By David Secrist, PhD | November 18, 2024

A Time of Reckoning

beef in a field

At the time of this writing, a 500 pound steer is selling for around $3.00 per pound. A similar weight heifer will bring about $2.80 per pound. Assuming that your steers weigh 525 and your heifers come in at 475 (I figure you are keeping the bigger end for replacements), you will an average gross $1,450 per calf. If we you weaning a 90% calf crop, that is a $1,305 gross return per pregnant female. In my recollection, times have never been better at the ranch.

There are several drivers for the current market. Cow numbers across the U.S. are at lows not seen since the 1960’s.

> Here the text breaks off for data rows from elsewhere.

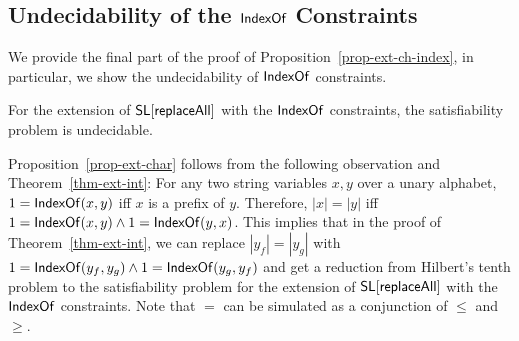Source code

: %
%
%
%
 

\subsection{Undecidability of the $\mathsf{IndexOf}$ Constraints}

We provide the final part of the proof of Proposition~\ref{prop-ext-ch-index}, in particular, we show the undecidability of $\mathsf{IndexOf}$ constraints.

\begin{proposition}\label{prop-indexof}
	For the extension of $\mathsf{SL}[\mathsf{replaceAll}]$ with the $\mathsf{IndexOf}$ constraints, the satisfiability problem is undecidable. 
\end{proposition}

Proposition~\ref{prop-ext-char} follows from the following observation and Theorem~\ref{thm-ext-int}: For any two string variables $x,y$ over a unary alphabet, 
$1= \mathsf{IndexOf}(x,y)$ iff $x$ is a prefix of $y$. Therefore, $|x| = |y|$ iff $1=  \mathsf{IndexOf}(x,y) \wedge 1= \mathsf{IndexOf}(y,x)$. This implies that in the proof of Theorem~\ref{thm-ext-int}, we can replace $|y_f| = |y_g|$ with $1=\mathsf{IndexOf}(y_f, y_g) \wedge 1 = \mathsf{IndexOf}(y_g, y_f)$ and get a reduction from Hilbert's tenth problem to the satisfiability problem for the extension of $\mathsf{SL}[\mathsf{replaceAll}]$ with the $\mathsf{IndexOf}$ constraints.
Note that $=$ can be simulated as a conjunction of $\leq$ and $\geq$.
 



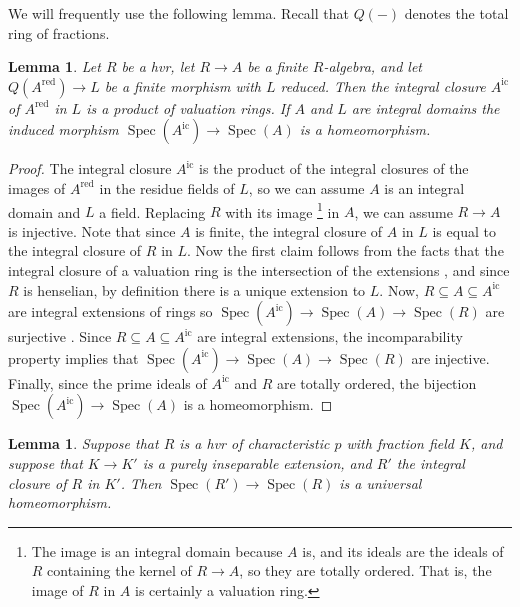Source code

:\documentclass[10pt]{amsart}
\newtheorem{lemm}[theo]{Lemma}
\theoremstyle{definition}
\DeclareMathOperator{\Spec}{Spec}
\newcommand{\red}{{\operatorname{red}}}
\newcommand{\ic}{{\operatorname{ic}}}
\begin{document}
We will frequently use the following lemma. Recall that $Q(-)$ denotes the total ring of fractions.

\begin{lemm} \label{lemm:normHvr}
Let $R$ be a hvr, let $R \to A$ be a finite $R$-algebra, and let $Q(A^\red) \to L$ be a finite morphism with $L$ reduced. Then the integral closure $A^\ic$ of $A^\red$ in $L$ is a product of valuation rings. If $A$ and $L$ are integral domains the induced morphism $\Spec(A^\ic) \to \Spec(A)$ is a homeomorphism. 
\end{lemm}


\begin{proof}
The integral closure $A^\ic$ is the product of the integral closures of the images of $A^\red$ in the residue fields of $L$, so we can assume $A$ is an integral domain and $L$ a field. Replacing $R$ with its image%
\footnote{The image is an integral domain because $A$ is, and its ideals are the ideals of $R$ containing the kernel of $R \to A$, so they are totally ordered. That is, the image of $R$ in $A$ is certainly a valuation ring.} %
in $A$, we can assume $R \to A$ is injective. Note that since $A$ is finite, the integral closure of $A$ in $L$ is equal to the integral closure of $R$ in $L$. %
Now the first claim follows from the facts that the integral closure of a valuation ring is the intersection of the extensions \cite[Cor.3.1.4]{EP05}, and since $R$ is henselian, by definition there is a unique extension to $L$. Now, $R \subseteq A \subseteq A^\ic$ are integral extensions of rings so $\Spec(A^\ic) \to \Spec(A) \to \Spec(R)$ are surjective \cite[\href{http://stacks.math.columbia.edu/tag/00GQ}{Tag 00GQ}]{Stacks}. Since $R \subseteq A \subseteq A^\ic$ are integral extensions, the incomparability property implies that $\Spec(A^\ic) \to \Spec(A) \to \Spec(R)$ are injective. Finally, since the prime ideals of $A^\ic$ and $R$ are totally ordered, the bijection $\Spec(A^\ic) \to \Spec(A)$ is a homeomorphism. 
\end{proof}


\begin{lemm} \label{lemm:uhClosed}
Suppose that $R$ is a hvr of characteristic $p$ with fraction field $K$, and suppose that $K \to K'$ is a purely inseparable extension, and $R'$ the integral closure of $R$ in $K'$. Then $\Spec(R') \to \Spec(R)$ is a universal homeomorphism.
\end{lemm}
\end{document}
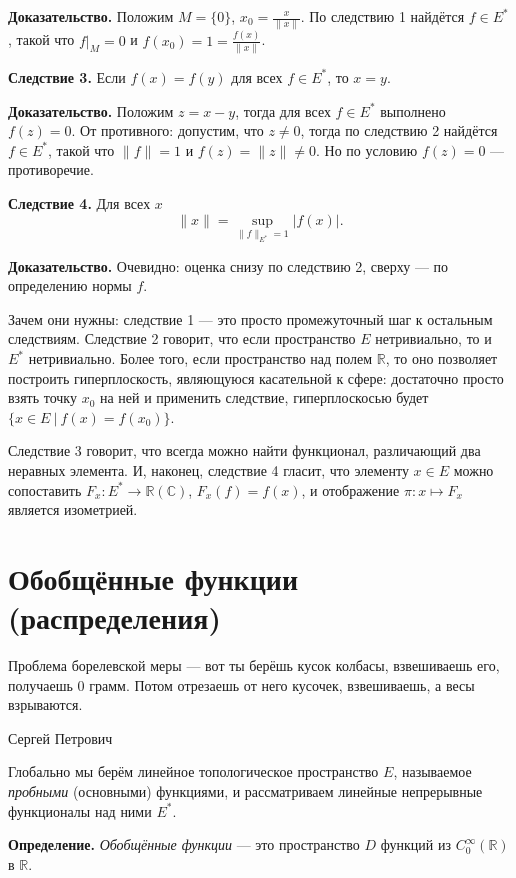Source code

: \textbf{Доказательство.} Положим $M = \{0\}$, $x_0 = \frac{x}{\|x\|}$.
По следствию 1 найдётся $f \in E^*$, такой что $f|_M = 0$ и $f(x_0) = 1 = \frac{f(x)}{\|x\|}$.

\QED

\textbf{Следствие 3.} Если $f(x) = f(y)$ для всех $f \in E^*$, то $x = y$.

\textbf{Доказательство.} Положим $z = x - y$, тогда для всех $f \in E^*$ выполнено $f(z) = 0$.
От противного: допустим, что $z \ne 0$, тогда по следствию 2 найдётся $f \in E^*$, такой что $\|f\| = 1$ и $f(z) = \|z\| \ne 0$.
Но по условию $f(z) = 0$ --- противоречие.

\QED

\textbf{Следствие 4.}
Для всех $x$
\[
    \|x\| = \sup_{\|f\|_{E^*} = 1} |f(x)|.
\]

\textbf{Доказательство.} Очевидно: оценка снизу по следствию 2, сверху --- по определению нормы $f$.

\QED

Зачем они нужны: следствие 1 --- это просто промежуточный шаг к остальным следствиям.
Следствие 2 говорит, что если пространство $E$ нетривиально, то и $E^*$ нетривиально.
Более того, если пространство над полем $\mathbb R$, то оно позволяет построить гиперплоскость, являющуюся касательной к сфере: достаточно просто взять точку $x_0$ на ней и применить следствие, гиперплоскосью будет $\{x \in E~|~ f(x) = f(x_0)\}$.

Следствие 3 говорит, что всегда можно найти функционал, различающий два неравных элемента.
И, наконец, следствие 4 гласит, что элементу $x \in E$ можно сопоставить $F_x: E^* \to \mathbb R(\mathbb C)$, $F_x(f) = f(x)$, и отображение $\pi: x \mapsto F_x$ является изометрией.

\section{Обобщённые функции (распределения)}
\epigraph{
Проблема борелевской меры --- вот ты берёшь кусок колбасы, взвешиваешь его, получаешь 0 грамм.
Потом отрезаешь от него кусочек, взвешиваешь, а весы взрываются.
}{Сергей Петрович}

Глобально мы берём линейное топологическое пространство $E$, называемое \textit{пробными} (основными) функциями, и рассматриваем линейные непрерывные функционалы над ними $E^*$.

\textbf{Определение.} \textit{Обобщённые функции} --- это пространство $D$ функций из $C_0^\infty(\mathbb R)$ в $\mathbb R$.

Beef demand, as measured by retail price and supply, goes up and down throughout the year but has been on a steady increase over the last 30 years. Consequently, fed cattle prices have increased 80% since lows in late 2020 and 2021! An additional factor is the corn price. Corn is the primary ingredient in feedlot rations and a major contributor to the cost of gain. The value of the gain (fed cattle price) and the cost of gain (corn price) has never been wider than it is today! That leaves plenty of room for feeders to bid up your calves which are already in short supply. Enjoy it while it lasts!

So how long will it last? Truly, if I knew the answer to that question, I wouldn’t need a day job, but we can discuss some of the factors. Profitability, both good and bad, has slowed heifer retention. Poor returns earlier in the last decade caused some producers to scale back herds and sell heifers to make ends meet. Currently, many producers are hesitant to hold on to a heifer that is worth $1,400 as an unweaned calf. Another factor has been persistent drought in some of the major cow/calf producing areas of the country from the Southern Plains up through Nebraska and the Dakotas. The heifer retention trend seen for the last few years seems to be changing but it is happening very slow. Cattle Fax is expecting U.S. beef production to be lower in 2025 than in 2024. That is good news for cow/calf producers.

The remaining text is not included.